Me apetece reivindicar Un ladrón en la alcoba, como uno de los mejores títulos que jamás rodó Lubitsch y que quizás no llegue a la perfección y excelencia (¿o si...?) de Ninotchka (1939) o de Ser o no ser (To be or not to be, 1942), pero sin duda es una obra extraordinaria y puede ponerse al mismo nivel que las mencionadas. Tal aserción corre el riesgo de convertirse en desproporcionada. Y por supuesto es muy subjetiva. Pero esa es la impresión a la que he llegado después de contemplar en varias ocasiones esta comedia romántica. Y el romanticismo es otra de las virtudes a resaltar. Un romanticismo que, a pesar de discurrir entre el engaño, la triquiñuela y el disimulo, es tratado de una manera más profunda, compleja y sincera que en otras comedias similares del género. De tal modo que se nos presenta más cercano y creíble, y, como consecuencia, mas emocionante. Es fascinante como pueden caber en apenas ochenta minutos tanto amor, tanto humor, tanta ironía, tanta seducción y tanta alegría de vivir.En esta divertida e inolvidable comedia, no faltan tampoco otra de las grandes señas de identidad del genial director: las puertas.Y sorprende ver como son empleadas de una manera tan subyugante, me atrevería a decir, para introducirnos en el terreno de la ligereza, la fina ironía, la perspicacia, el doble sentido, la continua sonrisa en los labios, la suposición y el asombro de descubrir que Lubitsch nos ha conducido a un universo que conjuga el talento, el entretenimiento y el placer de los sentidos. Y, lo que es mejor, nos hace partícipes de todo ello de una manera casi inconsciente.

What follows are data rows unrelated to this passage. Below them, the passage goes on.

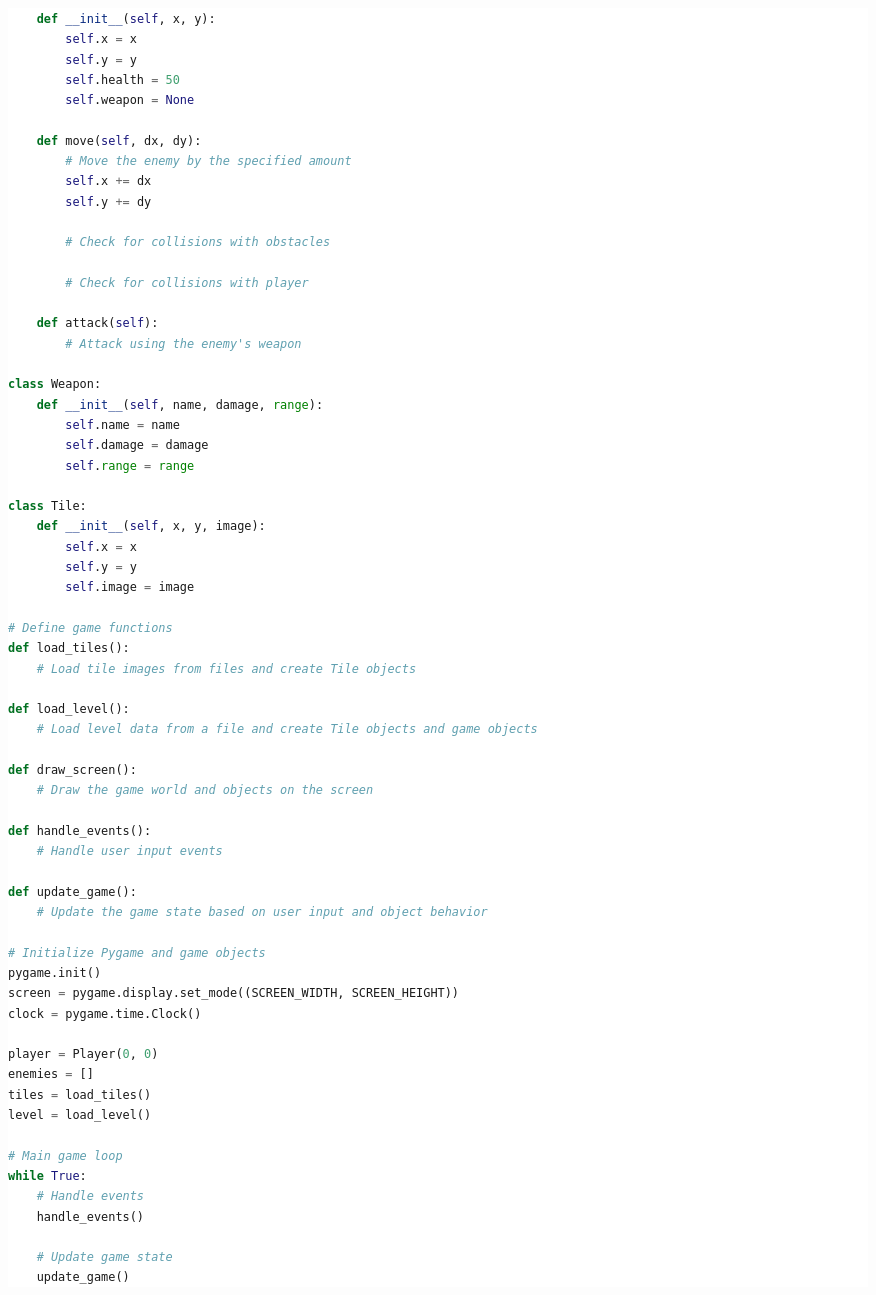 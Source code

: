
 ```python
    def __init__(self, x, y):
        self.x = x
        self.y = y
        self.health = 50
        self.weapon = None
    
    def move(self, dx, dy):
        # Move the enemy by the specified amount
        self.x += dx
        self.y += dy
        
        # Check for collisions with obstacles
        
        # Check for collisions with player
        
    def attack(self):
        # Attack using the enemy's weapon

class Weapon:
    def __init__(self, name, damage, range):
        self.name = name
        self.damage = damage
        self.range = range

class Tile:
    def __init__(self, x, y, image):
        self.x = x
        self.y = y
        self.image = image

# Define game functions
def load_tiles():
    # Load tile images from files and create Tile objects

def load_level():
    # Load level data from a file and create Tile objects and game objects

def draw_screen():
    # Draw the game world and objects on the screen

def handle_events():
    # Handle user input events

def update_game():
    # Update the game state based on user input and object behavior

# Initialize Pygame and game objects
pygame.init()
screen = pygame.display.set_mode((SCREEN_WIDTH, SCREEN_HEIGHT))
clock = pygame.time.Clock()

player = Player(0, 0)
enemies = []
tiles = load_tiles()
level = load_level()

# Main game loop
while True:
    # Handle events
    handle_events()
    
    # Update game state
    update_game()
```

Muchos de estos razonamientos y reflexiones que aquí expongo, pierden todo su sentido si no se ha visto la película. Mucho más si no se conoce el cine de Lubitsch. Así que si algún lector, llegados a este punto, no entiende, o le parece soporífero lo expuesto aquí hasta el momento, le acepto de muy buen grado su crítica. Pero también le doy un consejo que me gustaría que me dieran a mí mismo: Que vayan corriendo a buscar alguna película (da igual la que sea) de este tipo bajito, de nariz prominente, ojos vivaces y un sempiterno puro entre las comisuras de sus labios, y se abandone al placer, el divertimento, la elegancia y a algo que personalmente suelo estimar en todo lo que vale: la evasión momentánea de la realidad.

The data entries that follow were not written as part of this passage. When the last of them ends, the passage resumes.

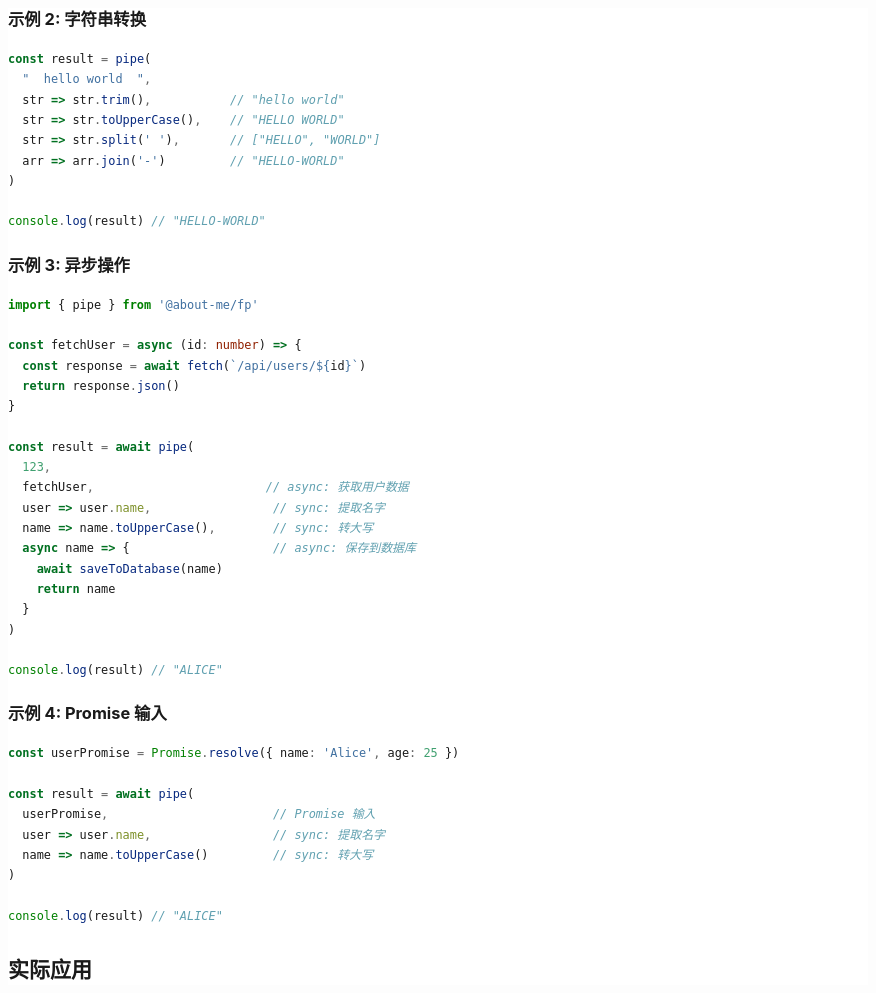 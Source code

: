### 示例 2: 字符串转换

```typescript
const result = pipe(
  "  hello world  ",
  str => str.trim(),           // "hello world"
  str => str.toUpperCase(),    // "HELLO WORLD"
  str => str.split(' '),       // ["HELLO", "WORLD"]
  arr => arr.join('-')         // "HELLO-WORLD"
)

console.log(result) // "HELLO-WORLD"
```

### 示例 3: 异步操作

```typescript
import { pipe } from '@about-me/fp'

const fetchUser = async (id: number) => {
  const response = await fetch(`/api/users/${id}`)
  return response.json()
}

const result = await pipe(
  123,
  fetchUser,                        // async: 获取用户数据
  user => user.name,                 // sync: 提取名字
  name => name.toUpperCase(),        // sync: 转大写
  async name => {                    // async: 保存到数据库
    await saveToDatabase(name)
    return name
  }
)

console.log(result) // "ALICE"
```

### 示例 4: Promise 输入

```typescript
const userPromise = Promise.resolve({ name: 'Alice', age: 25 })

const result = await pipe(
  userPromise,                       // Promise 输入
  user => user.name,                 // sync: 提取名字
  name => name.toUpperCase()         // sync: 转大写
)

console.log(result) // "ALICE"
```

## 实际应用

Y me resisto a acabar sin citar como perfecto resumen del estilo, el glamour y la sutil ironía de Ernst Lubitsch, la popular frase de uno de sus discípulos. Un tal Billy Wilder que opinaba sobre su maestro: "Lubitsch puede enseñarnos más con una puerta cerrada que otros con una bragueta abierta". Amén.
El hombre de Boston
Maravilloso y fantastico artículo sobre este maestro de la alta comedia y de la comedia romántica por antonomasia que era el gran Ernest Lubisch, yo soy una ferviente admiradora de su cine y solo me queda por añadir que para mí fue el maestro de todos los que le precedieron.
ResponderEliminarMuchas gracias por tu comentario. Coincido en que fue un talento único e irrepetible. Sus películas, vistas hoy, y a pesar del tiempo transcurrido desde su estreno, son de una modernidad asombrosa.